Curbing opioid addiction in the islands

Local News

Hydrocodone and oxycodone are two of the most commonly abused opioids in Hawaii according to emergency room doctor William Scruggs.

Scruggs says opioid addiction has grown significantly worse in the last decade.

“Every emergency department in the state sees this everyday in one way, shape, or form,” Scruggs said. “Either patients who have actually overdosed, to people who are seeking medications inappropriately, to people who are trying to get help for their addictions for these medications. We all see it everyday.”

Addiction doesn’t discriminate. The people being treated come from every background and age group.

“The spectrum really,” Scruggs explained. “The people who are most at risk are actually in their 50s, and it tends not to be a group of people we identify with drug abuse. White males in their 50s in Hawaii are the most at-risk for overdosing themselves with these medications.”

Scruggs admitted that the epidemic is changing the how things work in the field of medicine.

“In this case, it’s kind of spiraled out of control,” Scruggs said. “And now we have to reset how we’re practicing medicine.”

Doctors are worried the problem could escalate.

“Our concern is that as people have a more difficult time obtaining the pain medications,” Scruggs explained, “that they’ll transition to heroin use, which is a very cheap medication that has the same effect as the prescription drugs do but can be much more dangerous.”
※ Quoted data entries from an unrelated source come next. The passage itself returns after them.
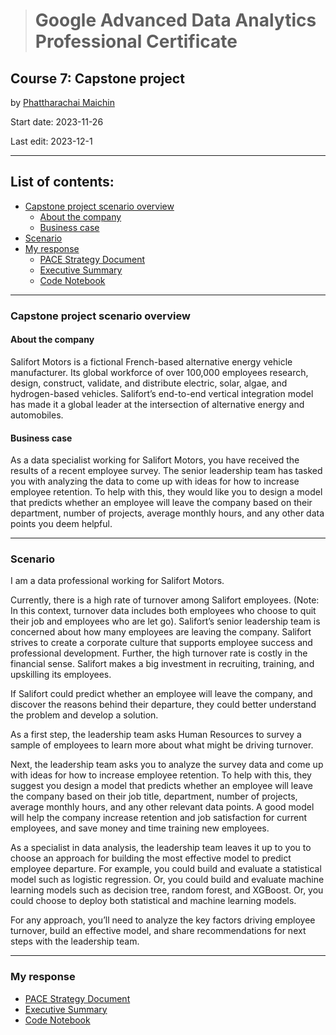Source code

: > # Google Advanced Data Analytics Professional Certificate

## **Course 7: Capstone project**

by [Phattharachai Maichin](https://www.linkedin.com/in/phattharachai-m/)

Start date: 2023-11-26

Last edit: 2023-12-1
***
## List of contents:
- [Capstone project scenario overview](#capstone-project-scenario-overview)
  - [About the company](#about-the-company)
  - [Business case](#business-case)
- [Scenario](#scenario)
- [My response](#my-response)
  + [PACE Strategy Document](https://docs.google.com/document/d/1HikwE6iaPq-l1QqwCOkufyXqMR7fBaCw6tBHZurbIEs/edit?usp=sharing)
  + [Executive Summary](https://docs.google.com/presentation/d/1S0_VquCWUjQn89zTvqf60f3SfxznCOzh_UDsK-nFg3Q/edit?usp=sharing&resourcekey=0-2QmVTTEaW_H6lpHUT6LztA)
  + [Code Notebook](https://github.com/Fenoemos/MyArchive/blob/main/%5BProject%5D%20Coursera/Google%20Advanced%20Data%20Analytics%20Professional%20Certificate/Other_file/Activity_%20Course%207%20Salifort%20Motors%20project%20lab.pdf)
___
### Capstone project scenario overview
#### About the company
Salifort Motors is a fictional French-based alternative energy vehicle manufacturer. 
Its global workforce of over 100,000 employees research, design, construct, validate, and distribute electric, solar, algae, and hydrogen-based vehicles. 
Salifort’s end-to-end vertical integration model has made it a global leader at the intersection of alternative energy and automobiles.        

#### Business case
As a data specialist working for Salifort Motors, you have received the results of a recent employee survey. The senior leadership team has tasked you with analyzing the data to come up with ideas for how to increase employee retention. 
To help with this, they would like you to design a model that predicts whether an employee will leave the company based on their  department, number of projects, average monthly hours, and any other data points you deem helpful. 
___
### Scenario
I am a data professional working for Salifort Motors. 

Currently, there is a high rate of turnover among Salifort employees. (Note: In this context, turnover data includes both employees who choose to quit their job and employees who are let go). Salifort’s senior leadership team is concerned about how many employees are leaving the company. Salifort strives to create a corporate culture that supports employee success and professional development. Further, the high turnover rate is costly in the financial sense. Salifort makes a big investment in recruiting, training, and upskilling its employees. 

If Salifort could predict whether an employee will leave the company, and discover the reasons behind their departure, they could better understand the problem and develop a solution. 

As a first step, the leadership team asks Human Resources to survey a sample of employees to learn more about what might be driving turnover.  

Next, the leadership team asks you to analyze the survey data and come up with ideas for how to increase employee retention. To help with this, they suggest you design a model that predicts whether an employee will leave the company based on their job title, department, number of projects, average monthly hours, and any other relevant data points. A good model will help the company increase retention and job satisfaction for current employees, and save money and time training new employees. 

As a specialist in data analysis, the leadership team leaves it up to you to choose an approach for building the most effective model to predict employee departure. For example, you could build and evaluate a statistical model such as logistic regression. Or, you could build and evaluate machine learning models such as decision tree, random forest, and XGBoost. Or, you could choose to deploy both statistical and machine learning models. 

For any approach, you’ll need to analyze the key factors driving employee turnover, build an effective model, and share recommendations for next steps with the leadership team. 
___
### My response
+ [PACE Strategy Document](https://docs.google.com/document/d/1HikwE6iaPq-l1QqwCOkufyXqMR7fBaCw6tBHZurbIEs/edit?usp=sharing)
+ [Executive Summary](https://docs.google.com/presentation/d/1S0_VquCWUjQn89zTvqf60f3SfxznCOzh_UDsK-nFg3Q/edit?usp=sharing&resourcekey=0-2QmVTTEaW_H6lpHUT6LztA)
+ [Code Notebook](https://github.com/Fenoemos/MyArchive/blob/main/%5BProject%5D%20Coursera/Google%20Advanced%20Data%20Analytics%20Professional%20Certificate/Other_file/Activity_%20Course%207%20Salifort%20Motors%20project%20lab.pdf)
Doctors are trying to do what they can to help fix the problem.

“I want people to know physicians understand that this is a big issue,” Scruggs said. “We’re trying and we need from the state.”

Lawmakers are making an effort to combat the problem.

Senator Rosalyn Baker was actively involved in four of the 13 bills moving through the legislature directly related to opioid addiction.

“One of the things that the legislature wanted to do is to make sure we stay ahead of the curve,” Baker said.

One proposal would allow pharmacists to fill prescriptions for a drug that can save the life of someone overdosing.

“Naloxone is what we call an opioid antagonist,” Baker said. “So if somebody is in jeopardy of overdosing, somebody has taken too much, a shot of naloxone will get them out of it… it’s very important that we have, we have it with our first responders we have it with our harm reduction community organizations and it’s very important that somebody who is taking opioids they think they can manage they need to have that in their arsenal just in case.”

Another bill addresses the shortage in resources for people dealing with addiction.

“If we had more substance abuse counselors, more folks in the field who knew how to deal with substance abuse disorders, knew how to help people get onto medical assisted treatments, and to get into recovery in that way, I think we’d make a big impact on having the problem contained and not spread,” the lawmaker explained.

Both Senator Baker and Dr. Scruggs support alternative ways of treating and managing pain.

Companion bills in the House and Senate are continuing to move forward promoting medical marijuana use.